##### Given records #####
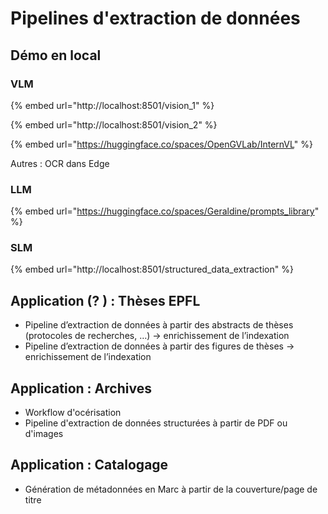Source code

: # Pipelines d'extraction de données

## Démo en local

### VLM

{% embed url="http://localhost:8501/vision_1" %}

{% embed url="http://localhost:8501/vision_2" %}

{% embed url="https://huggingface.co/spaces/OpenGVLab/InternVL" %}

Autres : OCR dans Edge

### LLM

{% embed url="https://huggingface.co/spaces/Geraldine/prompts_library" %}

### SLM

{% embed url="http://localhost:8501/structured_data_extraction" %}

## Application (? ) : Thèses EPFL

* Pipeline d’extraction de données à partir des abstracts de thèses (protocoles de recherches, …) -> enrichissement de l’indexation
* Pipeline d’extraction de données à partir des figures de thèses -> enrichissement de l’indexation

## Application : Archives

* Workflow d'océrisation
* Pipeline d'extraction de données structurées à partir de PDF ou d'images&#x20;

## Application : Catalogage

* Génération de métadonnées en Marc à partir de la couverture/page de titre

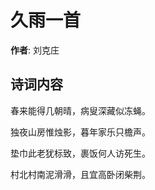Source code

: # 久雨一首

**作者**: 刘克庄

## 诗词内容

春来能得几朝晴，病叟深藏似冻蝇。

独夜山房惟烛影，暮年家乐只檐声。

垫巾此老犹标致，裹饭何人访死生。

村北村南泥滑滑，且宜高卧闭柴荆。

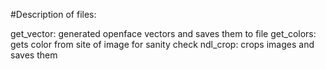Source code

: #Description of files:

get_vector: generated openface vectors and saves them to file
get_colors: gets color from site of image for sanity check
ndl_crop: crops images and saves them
#####
##### Given records #####
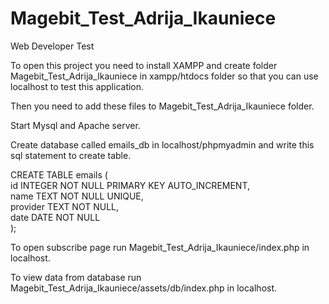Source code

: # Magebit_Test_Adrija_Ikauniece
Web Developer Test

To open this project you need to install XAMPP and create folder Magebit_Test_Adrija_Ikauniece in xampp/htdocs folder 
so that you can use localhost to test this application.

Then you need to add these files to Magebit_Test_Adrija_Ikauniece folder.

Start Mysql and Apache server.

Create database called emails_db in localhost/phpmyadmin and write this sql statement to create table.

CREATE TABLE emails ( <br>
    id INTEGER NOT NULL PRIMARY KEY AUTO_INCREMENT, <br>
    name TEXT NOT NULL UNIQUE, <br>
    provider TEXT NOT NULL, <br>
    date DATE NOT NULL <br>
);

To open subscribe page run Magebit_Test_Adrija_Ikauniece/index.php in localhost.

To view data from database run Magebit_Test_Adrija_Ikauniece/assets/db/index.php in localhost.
#####
→ **Instructions for the task**:
Only one stretch of the entries above is wanted: the lines from the one containing "get_vector: generated openface" through the one containing "ndl_crop: crops images and saves them". Please reproduce it exactly.

→ **Solution to this problem**:
get_vector: generated openface vectors and saves them to file
get_colors: gets color from site of image for sanity check
ndl_crop: crops images and saves them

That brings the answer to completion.